Interruptions in the FXN GAA repeat tract delay age at onset of Friedreich's Ataxia

Background and Objective: Friedreich's ataxia (FRDA) is the most common inherited ataxia. It is primarily caused by the homozygous expansion of a GAA trinucleotide repeat in intron 1 of the FXN gene. GAA repeat expansion causes gene silencing and consequent deficiency of the frataxin protein leading to mitochondrial dysfunction, oxidative stress, and cell death. The GAA repeat tract may be impure and have sequence variations called interruptions. However, large interruptions, determined by abnormal MboII digestion, are very rare.

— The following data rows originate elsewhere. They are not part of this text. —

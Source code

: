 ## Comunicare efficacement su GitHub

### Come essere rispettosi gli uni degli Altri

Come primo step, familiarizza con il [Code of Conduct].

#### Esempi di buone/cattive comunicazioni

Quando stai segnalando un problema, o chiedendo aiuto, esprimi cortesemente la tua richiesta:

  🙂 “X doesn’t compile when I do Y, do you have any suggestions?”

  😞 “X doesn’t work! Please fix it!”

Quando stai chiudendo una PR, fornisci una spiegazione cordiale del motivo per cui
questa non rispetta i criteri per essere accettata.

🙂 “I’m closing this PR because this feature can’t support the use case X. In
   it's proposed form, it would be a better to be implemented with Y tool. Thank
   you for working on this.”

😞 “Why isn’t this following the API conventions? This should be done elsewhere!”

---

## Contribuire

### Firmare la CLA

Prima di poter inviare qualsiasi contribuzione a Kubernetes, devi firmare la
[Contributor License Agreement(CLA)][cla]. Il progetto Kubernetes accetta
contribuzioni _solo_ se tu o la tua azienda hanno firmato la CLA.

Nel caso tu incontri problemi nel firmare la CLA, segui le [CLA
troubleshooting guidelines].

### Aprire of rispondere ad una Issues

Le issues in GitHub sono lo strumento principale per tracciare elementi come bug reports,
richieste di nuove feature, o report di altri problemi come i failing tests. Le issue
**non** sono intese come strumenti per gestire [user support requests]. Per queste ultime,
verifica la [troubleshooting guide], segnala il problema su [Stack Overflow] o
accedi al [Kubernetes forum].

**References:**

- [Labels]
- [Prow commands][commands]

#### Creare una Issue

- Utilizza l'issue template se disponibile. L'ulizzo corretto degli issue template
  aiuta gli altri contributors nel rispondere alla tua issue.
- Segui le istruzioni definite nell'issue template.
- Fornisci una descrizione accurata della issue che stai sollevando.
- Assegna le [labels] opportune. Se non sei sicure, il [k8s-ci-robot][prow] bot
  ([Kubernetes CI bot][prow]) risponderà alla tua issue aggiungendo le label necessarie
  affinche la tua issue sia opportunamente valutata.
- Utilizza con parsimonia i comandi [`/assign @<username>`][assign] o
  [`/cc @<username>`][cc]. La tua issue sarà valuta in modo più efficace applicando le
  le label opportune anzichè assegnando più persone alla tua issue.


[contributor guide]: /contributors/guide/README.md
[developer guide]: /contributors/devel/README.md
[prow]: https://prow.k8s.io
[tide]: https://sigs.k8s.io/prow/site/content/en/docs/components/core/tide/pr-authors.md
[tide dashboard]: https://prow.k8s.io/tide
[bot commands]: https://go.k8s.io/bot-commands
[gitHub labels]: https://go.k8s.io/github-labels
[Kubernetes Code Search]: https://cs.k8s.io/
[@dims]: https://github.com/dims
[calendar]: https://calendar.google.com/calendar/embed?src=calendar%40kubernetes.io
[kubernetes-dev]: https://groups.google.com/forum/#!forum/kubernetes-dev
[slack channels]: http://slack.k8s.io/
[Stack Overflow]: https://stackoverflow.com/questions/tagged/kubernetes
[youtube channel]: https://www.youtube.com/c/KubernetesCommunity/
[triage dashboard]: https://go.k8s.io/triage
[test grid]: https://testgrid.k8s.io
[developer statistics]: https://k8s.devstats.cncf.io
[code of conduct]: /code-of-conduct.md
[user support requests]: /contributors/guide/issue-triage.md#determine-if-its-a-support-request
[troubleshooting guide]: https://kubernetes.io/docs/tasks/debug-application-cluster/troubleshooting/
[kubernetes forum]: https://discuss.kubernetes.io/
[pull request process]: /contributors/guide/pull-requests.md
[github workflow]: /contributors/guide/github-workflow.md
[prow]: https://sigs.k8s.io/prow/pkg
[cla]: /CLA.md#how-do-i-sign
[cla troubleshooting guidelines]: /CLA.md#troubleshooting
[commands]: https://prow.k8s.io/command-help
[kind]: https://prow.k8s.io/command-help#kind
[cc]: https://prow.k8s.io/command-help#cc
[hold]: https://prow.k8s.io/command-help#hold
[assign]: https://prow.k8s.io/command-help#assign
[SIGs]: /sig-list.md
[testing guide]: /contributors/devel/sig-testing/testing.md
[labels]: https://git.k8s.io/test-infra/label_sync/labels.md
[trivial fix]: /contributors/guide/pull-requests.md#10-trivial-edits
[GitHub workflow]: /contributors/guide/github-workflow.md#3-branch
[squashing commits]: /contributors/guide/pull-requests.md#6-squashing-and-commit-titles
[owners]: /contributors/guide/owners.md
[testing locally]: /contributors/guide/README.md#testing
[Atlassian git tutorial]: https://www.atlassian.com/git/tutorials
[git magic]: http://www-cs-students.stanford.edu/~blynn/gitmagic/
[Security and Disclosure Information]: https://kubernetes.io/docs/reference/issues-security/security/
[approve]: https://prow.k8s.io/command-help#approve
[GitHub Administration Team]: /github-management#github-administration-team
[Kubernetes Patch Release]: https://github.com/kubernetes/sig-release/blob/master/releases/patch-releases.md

We used triplet repeat primed PCR (TP PCR) assays to identify small interruptions at the 5' and 3' ends of the GAA repeat tract through alterations in the electropherogram trace signal. We subsequently examined how these interruptions modulate the disease phenotype. Methods: 101 peripheral blood genomic DNA samples from patients with FRDA were analysed by Reverse TP PCR (RTP) and Forward TP PCR (FTP) to examine the 5' and 3' ends of the FXN GAA repeat tract, respectively. The cohort was subsequently stratified based on the presence and location of interruptions. The age at disease onset was then modelled by a group-specific exponential decay. Results: 71% of our cohort had an interruption at either end of the repeat tract, with 3' interruptions being most frequent. Interruption at the 3' end of the repeat tract is associated with shorter GAA1 repeat sizes and later ages at disease onset. Our modelling revealed that a 3' interruption delays disease onset by approximately 9 years relative to those lacking 5' and 3' interruptions. Discussion and Conclusion: TP PCR can quickly and easily screen for small interruptions towards the ends of the GAA repeat tract, which are more common than large interruptions. These interruptions play a key role in modulating the disease phenotype. Interruption-specific stratification and modelling can therefore facilitate more tailored and precise patient prognoses.